As eleições desses três Governadores, em Estados importantes da Federação, deixaram claro que o regime autoritário não poderia durar; grande expectativa criou-se em torno da sua atuação, em especial pelas promessas de inovação e mudança que lhes serviram como plataforma de campanha.


2 GOVERNO DE LEONEL BRIZOLA NO RIO DE JANEIRO

Leonel Brizola foi eleito no Rio de Janeiro, saindo-se, na campanha eleitoral, de um início pouco promissor para uma vitória incontestável. Por sua central participação no governo deposto pelo golpe militar de 1964, Brizola era visto com desconfiança pelos setores conservadores. Socialista, fundara o Partido Democrático Trabalhista (PDT) que pretendia ser herdeiro da excelente imagem populista deixada por Getúlio Vargas.

Brizola não tinha como promessa de campanha o endurecimento da ação policial; todo o seu governo foi centrado em iniciativas educacionais, especialmente nos CIEP, os Centros Integrados de Educação Popular, comprometendo consideravelmente o orçamento do Estado nesse projeto. (HOLLANDA, 2005, p. 19)

Tal visão de governo estava em sintonia com o pensamento socialista que prefere ver o delinqüente como uma conseqüência da sociedade injusta. De plano, Brizola determinou que fossem adotados melhores critérios para a atuação policial, visando, antes de tudo, reduzir a letalidade das operações policiais. (HOLLANDA, 2005, p. 21)

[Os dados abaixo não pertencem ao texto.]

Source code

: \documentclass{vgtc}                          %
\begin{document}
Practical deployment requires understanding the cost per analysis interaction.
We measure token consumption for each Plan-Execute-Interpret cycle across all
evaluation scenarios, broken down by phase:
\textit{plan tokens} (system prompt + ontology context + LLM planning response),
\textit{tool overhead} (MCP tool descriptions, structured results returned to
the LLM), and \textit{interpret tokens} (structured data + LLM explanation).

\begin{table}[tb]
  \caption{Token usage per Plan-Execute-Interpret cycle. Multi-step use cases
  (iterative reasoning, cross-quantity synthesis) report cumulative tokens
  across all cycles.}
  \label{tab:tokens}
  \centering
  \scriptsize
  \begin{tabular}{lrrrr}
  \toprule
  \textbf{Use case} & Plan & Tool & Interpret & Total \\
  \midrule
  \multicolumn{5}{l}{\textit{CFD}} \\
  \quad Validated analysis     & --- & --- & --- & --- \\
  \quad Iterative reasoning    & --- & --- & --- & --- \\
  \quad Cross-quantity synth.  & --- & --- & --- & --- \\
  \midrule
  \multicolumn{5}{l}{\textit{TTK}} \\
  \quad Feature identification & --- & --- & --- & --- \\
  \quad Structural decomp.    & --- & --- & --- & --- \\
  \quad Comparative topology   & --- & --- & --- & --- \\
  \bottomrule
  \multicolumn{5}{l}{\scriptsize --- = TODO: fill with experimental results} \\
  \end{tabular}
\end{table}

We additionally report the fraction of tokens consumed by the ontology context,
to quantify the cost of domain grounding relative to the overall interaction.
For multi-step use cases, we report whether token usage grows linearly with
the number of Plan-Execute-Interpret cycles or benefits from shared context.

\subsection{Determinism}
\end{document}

A tradicional hegemonia do Exército sobre a Polícia Militar foi quebrada, subordinando-se a polícia militar diretamente ao governo estadual. Era necessário esse desatrelamento das forças armadas, já que durante o período da repressão a polícia servia como entidade de repressão e manutenção do status vigente, numa função de defensora do Estado concomitante à de defensora da segurança pública. Historicamente, a polícia foi utilizada para assegurar interesses de Estado, especialmente os de repressão política. Para alterar essa situação, a polícia deveria estar subordinada apenas ao governo estadual, eleito pelo voto popular.

Sintomática providência foi a revogação do sistema de "promoção por bravura" que, na prática, servia para fomentar com maior rudeza o pensamento de que "o bom policial é aquele que mata o bandido". Tais mortes, pretensamente contadas como sendo "mortes de bandidos" serviam positivamente como méritos a serem considerados para promoção em carreira dos policiais militares (HOLLANDA, 2005, p. 82). Difícil dizer quantas mortes foram causadas em razão desse desumano e equivocado sistema de avaliação policial...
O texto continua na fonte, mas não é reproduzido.